(Beginning of RECORD EXCERPTS)
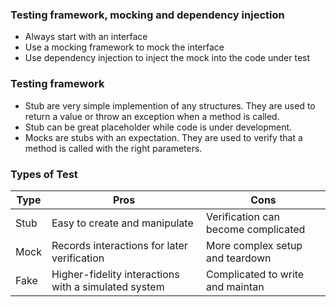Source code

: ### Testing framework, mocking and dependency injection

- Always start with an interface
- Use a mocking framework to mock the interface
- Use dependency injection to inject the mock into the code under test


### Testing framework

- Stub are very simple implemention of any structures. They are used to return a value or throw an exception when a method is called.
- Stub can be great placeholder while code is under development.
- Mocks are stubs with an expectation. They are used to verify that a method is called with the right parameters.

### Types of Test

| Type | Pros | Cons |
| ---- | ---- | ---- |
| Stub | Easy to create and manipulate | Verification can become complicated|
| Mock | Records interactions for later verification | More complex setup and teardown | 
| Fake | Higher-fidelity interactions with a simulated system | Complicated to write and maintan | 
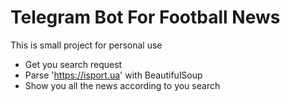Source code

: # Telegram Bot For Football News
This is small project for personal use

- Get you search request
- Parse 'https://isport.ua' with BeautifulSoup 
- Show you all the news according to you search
(End of RECORD EXCERPTS)
(Beginning of RECORD EXCERPTS)
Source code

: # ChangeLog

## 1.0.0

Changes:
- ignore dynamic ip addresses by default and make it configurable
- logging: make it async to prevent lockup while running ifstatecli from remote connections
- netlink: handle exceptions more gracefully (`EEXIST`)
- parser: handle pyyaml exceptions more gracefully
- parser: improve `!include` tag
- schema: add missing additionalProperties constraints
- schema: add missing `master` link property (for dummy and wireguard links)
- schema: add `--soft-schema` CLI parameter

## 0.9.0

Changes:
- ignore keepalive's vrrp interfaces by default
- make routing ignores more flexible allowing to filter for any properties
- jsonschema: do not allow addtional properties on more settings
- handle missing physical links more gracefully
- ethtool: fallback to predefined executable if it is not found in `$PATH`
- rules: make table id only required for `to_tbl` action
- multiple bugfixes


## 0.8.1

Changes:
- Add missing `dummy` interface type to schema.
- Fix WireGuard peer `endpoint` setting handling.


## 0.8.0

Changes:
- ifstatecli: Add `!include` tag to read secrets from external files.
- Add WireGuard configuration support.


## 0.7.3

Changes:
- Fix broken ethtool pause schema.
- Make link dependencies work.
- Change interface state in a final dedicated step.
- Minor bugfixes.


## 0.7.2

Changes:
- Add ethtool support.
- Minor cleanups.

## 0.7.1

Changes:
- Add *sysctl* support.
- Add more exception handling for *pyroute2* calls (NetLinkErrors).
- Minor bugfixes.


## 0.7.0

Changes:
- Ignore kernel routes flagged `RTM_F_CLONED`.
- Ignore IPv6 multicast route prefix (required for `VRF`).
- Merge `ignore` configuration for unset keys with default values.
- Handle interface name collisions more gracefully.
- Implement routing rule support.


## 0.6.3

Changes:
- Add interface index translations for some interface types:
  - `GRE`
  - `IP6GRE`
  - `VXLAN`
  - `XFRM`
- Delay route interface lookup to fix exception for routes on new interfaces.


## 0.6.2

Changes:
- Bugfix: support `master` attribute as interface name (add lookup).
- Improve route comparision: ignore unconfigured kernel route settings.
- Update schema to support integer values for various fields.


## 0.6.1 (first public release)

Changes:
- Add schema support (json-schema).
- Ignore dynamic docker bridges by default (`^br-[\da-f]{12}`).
(End of RECORD EXCERPTS)
BRIEF: Give the count of lines in the entries above that hold the word "support", with no other words.

TASK RESPONSE: 7